The texts that follow explore that sum of contradictions, self-imposed myths and amalgamated bits of pop culture that build a unique, pregnant and always spectacular world. At the same time that they try to string together the hidden (or not so hidden) thread that unites the nine existing pieces, they reveal what makes each film an absolutely original work, marked by the hand that created it. Is there more than one Tarantino, just as there are three or four versions of the Coen brothers (the period cop, the coarse comedy, the melancholic little movie about intimate worlds)? And if so, how many are there? How do we recognize the different steps of the transition of a filmmaker who went from the pure surface to the depth, expanding on ideas that are there from the beginning of his cinema?
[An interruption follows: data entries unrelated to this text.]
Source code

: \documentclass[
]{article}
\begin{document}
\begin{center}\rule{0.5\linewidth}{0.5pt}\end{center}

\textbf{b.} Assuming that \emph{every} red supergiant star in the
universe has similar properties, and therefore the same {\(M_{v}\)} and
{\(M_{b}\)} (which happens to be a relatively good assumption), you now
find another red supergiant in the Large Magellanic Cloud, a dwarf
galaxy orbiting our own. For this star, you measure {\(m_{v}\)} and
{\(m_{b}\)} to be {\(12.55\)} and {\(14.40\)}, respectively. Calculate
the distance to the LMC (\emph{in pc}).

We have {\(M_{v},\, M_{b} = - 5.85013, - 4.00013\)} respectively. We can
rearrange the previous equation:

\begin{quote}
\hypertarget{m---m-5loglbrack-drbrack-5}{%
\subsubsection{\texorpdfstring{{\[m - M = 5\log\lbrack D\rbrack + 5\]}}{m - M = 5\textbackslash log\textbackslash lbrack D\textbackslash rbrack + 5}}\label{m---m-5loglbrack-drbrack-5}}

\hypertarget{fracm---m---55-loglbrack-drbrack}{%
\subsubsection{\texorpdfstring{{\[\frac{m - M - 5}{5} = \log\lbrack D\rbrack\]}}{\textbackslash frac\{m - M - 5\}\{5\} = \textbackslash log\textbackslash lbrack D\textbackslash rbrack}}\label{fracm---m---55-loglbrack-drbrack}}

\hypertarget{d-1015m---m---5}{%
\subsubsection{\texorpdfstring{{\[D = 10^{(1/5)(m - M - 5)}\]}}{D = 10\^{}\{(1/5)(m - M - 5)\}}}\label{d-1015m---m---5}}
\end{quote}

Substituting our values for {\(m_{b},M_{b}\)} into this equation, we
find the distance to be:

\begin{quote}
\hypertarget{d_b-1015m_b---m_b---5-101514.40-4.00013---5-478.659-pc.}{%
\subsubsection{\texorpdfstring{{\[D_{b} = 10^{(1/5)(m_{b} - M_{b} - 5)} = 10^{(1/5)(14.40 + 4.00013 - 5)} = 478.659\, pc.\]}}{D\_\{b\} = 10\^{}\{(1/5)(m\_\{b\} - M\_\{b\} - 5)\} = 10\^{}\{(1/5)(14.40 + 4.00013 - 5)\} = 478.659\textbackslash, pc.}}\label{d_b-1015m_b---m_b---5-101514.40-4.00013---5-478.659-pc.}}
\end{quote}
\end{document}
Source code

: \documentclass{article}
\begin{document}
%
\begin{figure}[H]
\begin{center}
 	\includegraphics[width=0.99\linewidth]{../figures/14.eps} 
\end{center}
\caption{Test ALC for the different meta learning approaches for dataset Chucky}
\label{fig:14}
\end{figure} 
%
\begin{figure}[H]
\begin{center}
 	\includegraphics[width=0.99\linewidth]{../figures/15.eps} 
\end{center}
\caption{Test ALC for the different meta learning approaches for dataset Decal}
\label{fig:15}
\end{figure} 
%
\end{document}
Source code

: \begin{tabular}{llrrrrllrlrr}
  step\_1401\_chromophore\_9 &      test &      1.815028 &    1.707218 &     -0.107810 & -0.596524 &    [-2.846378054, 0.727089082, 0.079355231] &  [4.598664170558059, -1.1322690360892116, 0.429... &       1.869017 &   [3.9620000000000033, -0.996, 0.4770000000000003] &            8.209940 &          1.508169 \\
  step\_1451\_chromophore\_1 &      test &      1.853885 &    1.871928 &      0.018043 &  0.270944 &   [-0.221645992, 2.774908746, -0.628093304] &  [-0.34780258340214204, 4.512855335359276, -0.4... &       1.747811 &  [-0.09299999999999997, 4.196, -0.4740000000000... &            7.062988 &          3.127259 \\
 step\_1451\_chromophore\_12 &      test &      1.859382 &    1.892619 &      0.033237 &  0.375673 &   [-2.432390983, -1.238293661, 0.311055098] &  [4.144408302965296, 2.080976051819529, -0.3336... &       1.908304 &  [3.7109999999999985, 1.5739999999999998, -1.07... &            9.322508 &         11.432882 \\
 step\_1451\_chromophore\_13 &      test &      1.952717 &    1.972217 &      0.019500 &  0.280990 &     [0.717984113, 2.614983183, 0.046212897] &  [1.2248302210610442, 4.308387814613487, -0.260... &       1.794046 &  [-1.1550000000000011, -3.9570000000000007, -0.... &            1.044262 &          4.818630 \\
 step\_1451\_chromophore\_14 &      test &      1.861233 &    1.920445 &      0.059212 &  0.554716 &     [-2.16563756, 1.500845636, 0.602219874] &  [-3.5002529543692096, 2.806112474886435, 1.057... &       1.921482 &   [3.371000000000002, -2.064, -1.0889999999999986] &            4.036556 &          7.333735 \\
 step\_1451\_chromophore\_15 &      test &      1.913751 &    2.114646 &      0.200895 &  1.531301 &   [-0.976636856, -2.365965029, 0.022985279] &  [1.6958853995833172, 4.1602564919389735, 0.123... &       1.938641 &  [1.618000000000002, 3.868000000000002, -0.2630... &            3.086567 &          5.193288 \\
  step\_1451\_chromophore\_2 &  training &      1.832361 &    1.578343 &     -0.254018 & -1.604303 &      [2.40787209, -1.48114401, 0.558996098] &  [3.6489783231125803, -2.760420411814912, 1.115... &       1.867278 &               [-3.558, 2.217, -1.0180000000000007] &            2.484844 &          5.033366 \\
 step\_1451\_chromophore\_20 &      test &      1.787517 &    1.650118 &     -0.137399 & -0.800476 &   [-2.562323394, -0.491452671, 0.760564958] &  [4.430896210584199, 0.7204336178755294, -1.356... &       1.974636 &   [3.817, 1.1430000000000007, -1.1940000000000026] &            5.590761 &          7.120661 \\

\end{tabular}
And what determines his survival as a total author in a world where screens are full of superheroes, his cult status and his massiveness in a world that advances in an aesthetic and ideological direction so opposed to the cinema that QT makes?
Afterwards, we will delve into the work of the man who built his own legend. There is much to say, a trait that distinguishes good filmmakers. Because, for us to continue that healthy habit of discussing films and analyzing them ad nauseam, we need directors who fascinate us, contradict us, compromise and surprise us. That is, for fans and haters alike, Quentin Tarantino. Long live the mythologizer par excellence, the great storyteller, the man who ate the entire cinema and threw it up in his own version, reinventing history itself in the process.